**Directions:** Reproduce each line from the records that holds "begin".
--*--
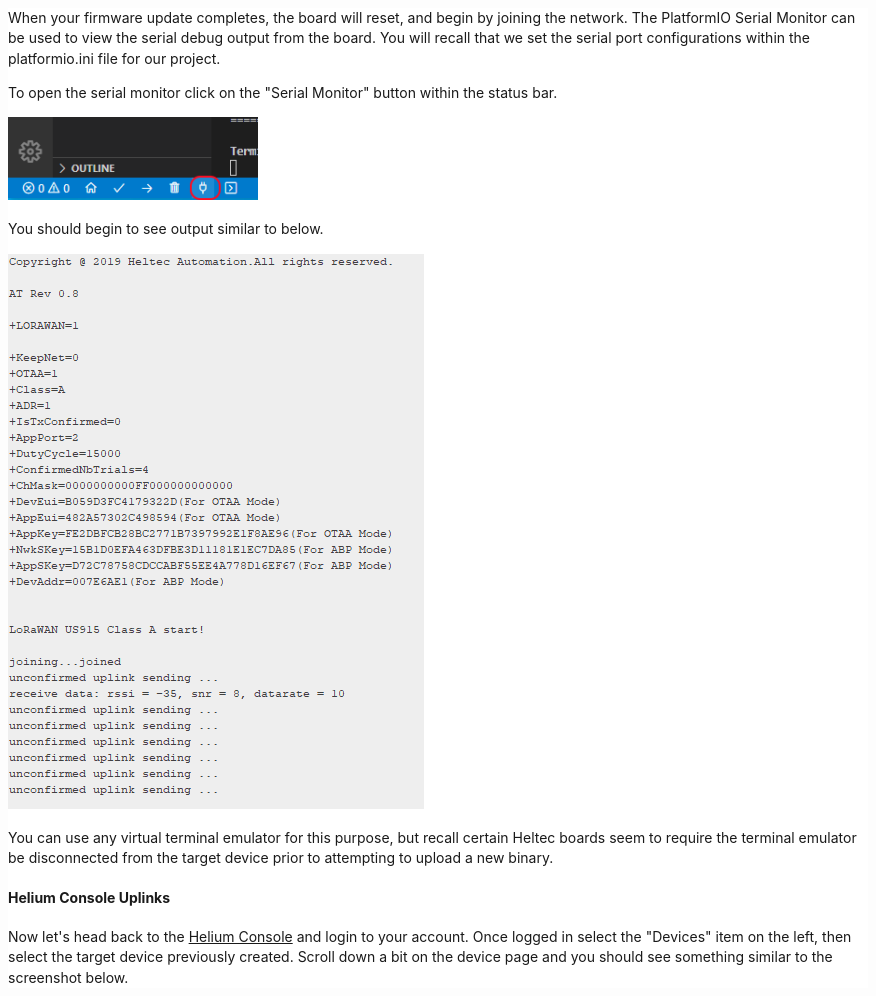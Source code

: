 When your firmware update completes, the board will reset, and begin by joining the network.
 The PlatformIO Serial Monitor can be used to view the serial debug output from the board.
 You will recall that we set the serial port configurations within the platformio.ini file 
 for our project. 

 To open the serial monitor click on the "Serial Monitor" button within the status bar.

![](assets/heltec-cubecell-htcc-ab0x-serial-monitor.png)

You should begin to see output similar to below.

![](assets/heltec-cubecell-htcc-ab01-arduino-serial.png)

You can use any virtual terminal emulator for this purpose, but recall certain Heltec boards seem
to require the terminal emulator be disconnected from the target device prior to attempting to upload
a new binary.

#### Helium Console Uplinks

Now let's head back to the [Helium Console](https://console.helium.com/) and login to your account.
Once logged in select the "Devices" item on the left, then select the target device previously created.
Scroll down a bit on the device page and you should see something similar to the screenshot below.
--*--
**Exercise result:**
: When your firmware update completes, the board will reset, and begin by joining the network.
You should begin to see output similar to below.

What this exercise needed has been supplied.